For the grant-active organization, the first task is typically to research the entity’s funding history, but this approach assumes you are at ground zero. Take a dual approach to help focus on the short and long term. Consider both programs that require funding on a short-term basis, as well as programs that have insufficient funding.

eCivis recommends that all programs considered for grant funding be strategically linked to the department-wide and/or organization-wide mission; therefore, a key component of establishing your goals should be selecting programs for grant consideration that are part of a larger strategic objective.

Think about programs for which data is already collected. This will influence your direction and focus in combination with funding priorities. You will likely have anywhere from three to ten priority projects, although you can certainly have more. Other questions to consider include:

• What resources are available to research grants?

• Does staff have the appropriate training to effectively pursue, develop, and manage grants?

3. Establish and monitor goals
Set ambitious, yet achievable expectations. Decide on a combination of short-term and long-term goals.

Remember, the successful grant organization is in this for the long haul. Some sample goals for the active grant department include:

• Projects: Number of grants considered for priority projects (short-term)

• Capability: Number of staff trained on grants (short-term)

• Applications: Number of grant applications submitted (intermediate-term)

• Funding Awarded: Amount of dollars awarded (long-term)

• Win ratio: Number of grants awarded to applications submitted (long-term)

A combination of short-, intermediate-, and long-term goals makes the process more manageable and allows staff and leadership to view progress more easily throughout the grant lifecycle.

Set up a grants management system for collecting and evaluating this information that is transparent and easily shared.

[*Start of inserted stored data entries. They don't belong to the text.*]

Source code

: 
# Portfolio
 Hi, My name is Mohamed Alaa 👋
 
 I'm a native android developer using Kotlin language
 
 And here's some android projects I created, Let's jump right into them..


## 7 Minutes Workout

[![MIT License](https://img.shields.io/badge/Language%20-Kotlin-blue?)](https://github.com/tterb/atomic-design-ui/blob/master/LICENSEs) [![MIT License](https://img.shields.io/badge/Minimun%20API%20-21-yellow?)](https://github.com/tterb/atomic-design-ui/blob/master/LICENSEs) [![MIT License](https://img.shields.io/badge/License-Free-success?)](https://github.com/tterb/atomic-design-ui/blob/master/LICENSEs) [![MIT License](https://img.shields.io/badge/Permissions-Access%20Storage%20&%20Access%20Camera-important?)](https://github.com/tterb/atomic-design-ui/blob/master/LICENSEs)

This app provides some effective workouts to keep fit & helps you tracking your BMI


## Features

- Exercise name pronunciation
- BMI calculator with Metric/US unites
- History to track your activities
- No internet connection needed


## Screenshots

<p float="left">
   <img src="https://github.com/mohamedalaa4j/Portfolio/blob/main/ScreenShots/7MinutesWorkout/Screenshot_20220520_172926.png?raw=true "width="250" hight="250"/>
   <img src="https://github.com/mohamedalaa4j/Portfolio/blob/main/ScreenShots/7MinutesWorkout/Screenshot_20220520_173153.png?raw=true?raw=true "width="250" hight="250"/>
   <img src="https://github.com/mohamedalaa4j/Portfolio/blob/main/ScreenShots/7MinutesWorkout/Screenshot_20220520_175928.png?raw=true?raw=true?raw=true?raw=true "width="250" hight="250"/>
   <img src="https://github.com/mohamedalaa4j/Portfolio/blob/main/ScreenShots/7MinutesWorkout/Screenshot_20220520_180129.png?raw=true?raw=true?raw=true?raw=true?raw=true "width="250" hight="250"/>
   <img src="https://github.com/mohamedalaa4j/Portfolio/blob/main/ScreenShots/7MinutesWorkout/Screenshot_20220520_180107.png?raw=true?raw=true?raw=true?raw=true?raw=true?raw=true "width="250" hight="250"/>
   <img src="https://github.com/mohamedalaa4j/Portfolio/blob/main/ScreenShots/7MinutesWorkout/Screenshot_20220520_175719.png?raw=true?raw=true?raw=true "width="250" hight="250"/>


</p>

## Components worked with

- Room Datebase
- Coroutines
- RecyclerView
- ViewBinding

Ensure accountability by assigning responsibilities and deadlines. Periodically review this information with staff. When you reach a goal, announce it, celebrate it, and then consider the factors that led to the success. If you don’t succeed, be up-front. Was the goal too ambitious or the effort too weak? Debrief and ask what could have been done differently or more effectively. Then make plans for next time. Goal setting is a continuous process requiring ongoing monitoring and evaluating, with adjustments to ensure that your new effort actually reaps organizational benefits that can be quantitatively measured.

Start simply by identifying key personnel, brainstorming, and then establishing ambitious, yet realistic goals that will be monitored and evaluated on an ongoing basis. Remember, establishing goals is not simply a matter of sometimes hitting a specific target, but rather achieving a target that leads to improved services and programs or, in this case, improved grant performance year after year.